• [Work instructions]
Please write out each entry below exactly as it appears.

Collected data
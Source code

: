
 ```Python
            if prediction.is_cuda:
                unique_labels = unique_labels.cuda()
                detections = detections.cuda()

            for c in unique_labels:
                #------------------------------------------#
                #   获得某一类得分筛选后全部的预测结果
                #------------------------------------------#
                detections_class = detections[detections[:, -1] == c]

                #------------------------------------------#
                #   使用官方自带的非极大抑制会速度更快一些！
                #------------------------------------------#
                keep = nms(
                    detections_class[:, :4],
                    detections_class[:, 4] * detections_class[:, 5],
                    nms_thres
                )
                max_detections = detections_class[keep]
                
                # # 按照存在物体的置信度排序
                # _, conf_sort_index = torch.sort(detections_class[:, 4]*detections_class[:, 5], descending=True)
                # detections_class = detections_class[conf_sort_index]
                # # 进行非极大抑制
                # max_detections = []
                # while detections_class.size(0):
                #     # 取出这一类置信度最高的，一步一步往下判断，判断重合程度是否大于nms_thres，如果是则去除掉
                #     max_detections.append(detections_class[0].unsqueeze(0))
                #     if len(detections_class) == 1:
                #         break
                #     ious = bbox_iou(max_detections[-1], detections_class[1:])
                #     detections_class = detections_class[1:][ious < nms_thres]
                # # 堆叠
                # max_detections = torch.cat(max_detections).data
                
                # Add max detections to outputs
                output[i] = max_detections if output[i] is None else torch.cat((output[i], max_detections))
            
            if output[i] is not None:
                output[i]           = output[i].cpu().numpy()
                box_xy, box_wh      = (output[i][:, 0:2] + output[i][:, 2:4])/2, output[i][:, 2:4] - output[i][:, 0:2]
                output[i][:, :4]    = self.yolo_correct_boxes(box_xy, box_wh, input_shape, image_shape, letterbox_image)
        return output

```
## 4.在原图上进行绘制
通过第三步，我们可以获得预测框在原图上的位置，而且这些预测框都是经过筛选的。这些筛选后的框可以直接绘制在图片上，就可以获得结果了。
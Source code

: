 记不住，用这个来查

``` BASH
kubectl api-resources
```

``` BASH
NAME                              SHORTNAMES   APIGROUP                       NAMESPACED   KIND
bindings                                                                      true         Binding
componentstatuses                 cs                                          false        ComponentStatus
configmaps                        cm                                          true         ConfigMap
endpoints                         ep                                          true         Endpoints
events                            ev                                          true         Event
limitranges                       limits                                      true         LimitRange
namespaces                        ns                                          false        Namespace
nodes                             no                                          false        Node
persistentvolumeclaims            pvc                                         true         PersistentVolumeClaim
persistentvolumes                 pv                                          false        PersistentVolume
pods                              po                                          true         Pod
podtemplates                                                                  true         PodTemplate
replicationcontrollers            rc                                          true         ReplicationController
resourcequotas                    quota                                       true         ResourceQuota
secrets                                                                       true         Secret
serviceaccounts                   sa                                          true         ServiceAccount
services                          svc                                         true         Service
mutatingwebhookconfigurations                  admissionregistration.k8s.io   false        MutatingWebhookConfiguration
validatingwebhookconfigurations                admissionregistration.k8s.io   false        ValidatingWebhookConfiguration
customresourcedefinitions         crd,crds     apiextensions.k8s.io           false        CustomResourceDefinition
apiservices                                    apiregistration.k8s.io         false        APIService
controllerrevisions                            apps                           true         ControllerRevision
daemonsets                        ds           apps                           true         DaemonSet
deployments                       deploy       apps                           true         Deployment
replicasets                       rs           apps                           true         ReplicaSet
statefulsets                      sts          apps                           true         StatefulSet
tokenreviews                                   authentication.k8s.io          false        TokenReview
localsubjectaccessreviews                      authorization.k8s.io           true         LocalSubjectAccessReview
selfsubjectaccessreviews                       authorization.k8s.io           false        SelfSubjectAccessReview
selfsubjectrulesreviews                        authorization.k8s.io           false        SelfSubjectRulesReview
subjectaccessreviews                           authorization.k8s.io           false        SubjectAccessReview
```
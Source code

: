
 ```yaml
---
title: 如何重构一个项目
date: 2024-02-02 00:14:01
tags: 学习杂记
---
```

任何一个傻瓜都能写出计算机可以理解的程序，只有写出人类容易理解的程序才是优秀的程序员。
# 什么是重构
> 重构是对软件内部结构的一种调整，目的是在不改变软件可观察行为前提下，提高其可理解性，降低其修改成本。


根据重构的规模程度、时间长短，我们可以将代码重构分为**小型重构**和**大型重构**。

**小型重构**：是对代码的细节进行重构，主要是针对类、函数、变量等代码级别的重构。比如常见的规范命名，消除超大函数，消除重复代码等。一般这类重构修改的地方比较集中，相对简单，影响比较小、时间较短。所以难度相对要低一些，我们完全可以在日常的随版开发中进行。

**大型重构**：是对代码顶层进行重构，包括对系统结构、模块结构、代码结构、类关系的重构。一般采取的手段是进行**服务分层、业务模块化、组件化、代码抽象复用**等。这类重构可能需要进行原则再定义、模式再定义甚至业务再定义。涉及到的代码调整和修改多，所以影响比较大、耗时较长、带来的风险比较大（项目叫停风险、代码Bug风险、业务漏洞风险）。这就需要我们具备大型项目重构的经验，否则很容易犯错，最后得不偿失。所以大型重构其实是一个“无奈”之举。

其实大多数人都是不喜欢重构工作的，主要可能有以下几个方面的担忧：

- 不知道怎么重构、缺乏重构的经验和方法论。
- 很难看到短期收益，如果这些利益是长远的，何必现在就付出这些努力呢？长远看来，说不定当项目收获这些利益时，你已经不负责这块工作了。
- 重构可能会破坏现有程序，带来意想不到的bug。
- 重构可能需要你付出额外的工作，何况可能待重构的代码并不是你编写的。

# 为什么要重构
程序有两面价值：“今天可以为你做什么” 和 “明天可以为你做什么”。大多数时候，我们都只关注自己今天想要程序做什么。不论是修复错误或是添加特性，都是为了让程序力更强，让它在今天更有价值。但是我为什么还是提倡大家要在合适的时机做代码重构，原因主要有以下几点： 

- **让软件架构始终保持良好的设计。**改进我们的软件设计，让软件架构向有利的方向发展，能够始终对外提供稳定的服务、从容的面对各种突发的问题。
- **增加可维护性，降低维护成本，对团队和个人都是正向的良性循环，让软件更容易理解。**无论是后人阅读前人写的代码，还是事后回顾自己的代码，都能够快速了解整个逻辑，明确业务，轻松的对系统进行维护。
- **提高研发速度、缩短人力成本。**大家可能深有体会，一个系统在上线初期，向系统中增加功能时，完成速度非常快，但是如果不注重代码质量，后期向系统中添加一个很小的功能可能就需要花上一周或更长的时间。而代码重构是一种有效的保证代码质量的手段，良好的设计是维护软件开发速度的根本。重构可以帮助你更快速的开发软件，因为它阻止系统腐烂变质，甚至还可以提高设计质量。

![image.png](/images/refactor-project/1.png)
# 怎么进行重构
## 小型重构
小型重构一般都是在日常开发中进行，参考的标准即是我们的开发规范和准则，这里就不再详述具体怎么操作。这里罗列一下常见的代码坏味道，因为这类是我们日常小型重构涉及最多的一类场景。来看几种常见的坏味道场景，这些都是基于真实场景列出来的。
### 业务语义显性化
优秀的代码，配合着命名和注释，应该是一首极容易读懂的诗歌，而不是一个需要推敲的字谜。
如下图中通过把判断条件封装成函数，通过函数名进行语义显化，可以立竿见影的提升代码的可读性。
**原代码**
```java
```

• [Solution for this problem]
Source code

:
 ```Python
            if prediction.is_cuda:
                unique_labels = unique_labels.cuda()
                detections = detections.cuda()

            for c in unique_labels:
                #------------------------------------------#
                #   获得某一类得分筛选后全部的预测结果
                #------------------------------------------#
                detections_class = detections[detections[:, -1] == c]

                #------------------------------------------#
                #   使用官方自带的非极大抑制会速度更快一些！
                #------------------------------------------#
                keep = nms(
                    detections_class[:, :4],
                    detections_class[:, 4] * detections_class[:, 5],
                    nms_thres
                )
                max_detections = detections_class[keep]
                
                # # 按照存在物体的置信度排序
                # _, conf_sort_index = torch.sort(detections_class[:, 4]*detections_class[:, 5], descending=True)
                # detections_class = detections_class[conf_sort_index]
                # # 进行非极大抑制
                # max_detections = []
                # while detections_class.size(0):
                #     # 取出这一类置信度最高的，一步一步往下判断，判断重合程度是否大于nms_thres，如果是则去除掉
                #     max_detections.append(detections_class[0].unsqueeze(0))
                #     if len(detections_class) == 1:
                #         break
                #     ious = bbox_iou(max_detections[-1], detections_class[1:])
                #     detections_class = detections_class[1:][ious < nms_thres]
                # # 堆叠
                # max_detections = torch.cat(max_detections).data
                
                # Add max detections to outputs
                output[i] = max_detections if output[i] is None else torch.cat((output[i], max_detections))
            
            if output[i] is not None:
                output[i]           = output[i].cpu().numpy()
                box_xy, box_wh      = (output[i][:, 0:2] + output[i][:, 2:4])/2, output[i][:, 2:4] - output[i][:, 0:2]
                output[i][:, :4]    = self.yolo_correct_boxes(box_xy, box_wh, input_shape, image_shape, letterbox_image)
        return output

```
## 4.在原图上进行绘制
通过第三步，我们可以获得预测框在原图上的位置，而且这些预测框都是经过筛选的。这些筛选后的框可以直接绘制在图片上，就可以获得结果了。
Source code

: 记不住，用这个来查

``` BASH
kubectl api-resources
```

``` BASH
NAME                              SHORTNAMES   APIGROUP                       NAMESPACED   KIND
bindings                                                                      true         Binding
componentstatuses                 cs                                          false        ComponentStatus
configmaps                        cm                                          true         ConfigMap
endpoints                         ep                                          true         Endpoints
events                            ev                                          true         Event
limitranges                       limits                                      true         LimitRange
namespaces                        ns                                          false        Namespace
nodes                             no                                          false        Node
persistentvolumeclaims            pvc                                         true         PersistentVolumeClaim
persistentvolumes                 pv                                          false        PersistentVolume
pods                              po                                          true         Pod
podtemplates                                                                  true         PodTemplate
replicationcontrollers            rc                                          true         ReplicationController
resourcequotas                    quota                                       true         ResourceQuota
secrets                                                                       true         Secret
serviceaccounts                   sa                                          true         ServiceAccount
services                          svc                                         true         Service
mutatingwebhookconfigurations                  admissionregistration.k8s.io   false        MutatingWebhookConfiguration
validatingwebhookconfigurations                admissionregistration.k8s.io   false        ValidatingWebhookConfiguration
customresourcedefinitions         crd,crds     apiextensions.k8s.io           false        CustomResourceDefinition
apiservices                                    apiregistration.k8s.io         false        APIService
controllerrevisions                            apps                           true         ControllerRevision
daemonsets                        ds           apps                           true         DaemonSet
deployments                       deploy       apps                           true         Deployment
replicasets                       rs           apps                           true         ReplicaSet
statefulsets                      sts          apps                           true         StatefulSet
tokenreviews                                   authentication.k8s.io          false        TokenReview
localsubjectaccessreviews                      authorization.k8s.io           true         LocalSubjectAccessReview
selfsubjectaccessreviews                       authorization.k8s.io           false        SelfSubjectAccessReview
selfsubjectrulesreviews                        authorization.k8s.io           false        SelfSubjectRulesReview
subjectaccessreviews                           authorization.k8s.io           false        SubjectAccessReview
```
Source code

:
 ```yaml
---
title: 如何重构一个项目
date: 2024-02-02 00:14:01
tags: 学习杂记
---
```

任何一个傻瓜都能写出计算机可以理解的程序，只有写出人类容易理解的程序才是优秀的程序员。
# 什么是重构
> 重构是对软件内部结构的一种调整，目的是在不改变软件可观察行为前提下，提高其可理解性，降低其修改成本。


根据重构的规模程度、时间长短，我们可以将代码重构分为**小型重构**和**大型重构**。

**小型重构**：是对代码的细节进行重构，主要是针对类、函数、变量等代码级别的重构。比如常见的规范命名，消除超大函数，消除重复代码等。一般这类重构修改的地方比较集中，相对简单，影响比较小、时间较短。所以难度相对要低一些，我们完全可以在日常的随版开发中进行。

**大型重构**：是对代码顶层进行重构，包括对系统结构、模块结构、代码结构、类关系的重构。一般采取的手段是进行**服务分层、业务模块化、组件化、代码抽象复用**等。这类重构可能需要进行原则再定义、模式再定义甚至业务再定义。涉及到的代码调整和修改多，所以影响比较大、耗时较长、带来的风险比较大（项目叫停风险、代码Bug风险、业务漏洞风险）。这就需要我们具备大型项目重构的经验，否则很容易犯错，最后得不偿失。所以大型重构其实是一个“无奈”之举。

其实大多数人都是不喜欢重构工作的，主要可能有以下几个方面的担忧：

- 不知道怎么重构、缺乏重构的经验和方法论。
- 很难看到短期收益，如果这些利益是长远的，何必现在就付出这些努力呢？长远看来，说不定当项目收获这些利益时，你已经不负责这块工作了。
- 重构可能会破坏现有程序，带来意想不到的bug。
- 重构可能需要你付出额外的工作，何况可能待重构的代码并不是你编写的。

# 为什么要重构
程序有两面价值：“今天可以为你做什么” 和 “明天可以为你做什么”。大多数时候，我们都只关注自己今天想要程序做什么。不论是修复错误或是添加特性，都是为了让程序力更强，让它在今天更有价值。但是我为什么还是提倡大家要在合适的时机做代码重构，原因主要有以下几点： 

- **让软件架构始终保持良好的设计。**改进我们的软件设计，让软件架构向有利的方向发展，能够始终对外提供稳定的服务、从容的面对各种突发的问题。
- **增加可维护性，降低维护成本，对团队和个人都是正向的良性循环，让软件更容易理解。**无论是后人阅读前人写的代码，还是事后回顾自己的代码，都能够快速了解整个逻辑，明确业务，轻松的对系统进行维护。
- **提高研发速度、缩短人力成本。**大家可能深有体会，一个系统在上线初期，向系统中增加功能时，完成速度非常快，但是如果不注重代码质量，后期向系统中添加一个很小的功能可能就需要花上一周或更长的时间。而代码重构是一种有效的保证代码质量的手段，良好的设计是维护软件开发速度的根本。重构可以帮助你更快速的开发软件，因为它阻止系统腐烂变质，甚至还可以提高设计质量。

![image.png](/images/refactor-project/1.png)
# 怎么进行重构
## 小型重构
小型重构一般都是在日常开发中进行，参考的标准即是我们的开发规范和准则，这里就不再详述具体怎么操作。这里罗列一下常见的代码坏味道，因为这类是我们日常小型重构涉及最多的一类场景。来看几种常见的坏味道场景，这些都是基于真实场景列出来的。
### 业务语义显性化
优秀的代码，配合着命名和注释，应该是一首极容易读懂的诗歌，而不是一个需要推敲的字谜。
如下图中通过把判断条件封装成函数，通过函数名进行语义显化，可以立竿见影的提升代码的可读性。
**原代码**
```java
```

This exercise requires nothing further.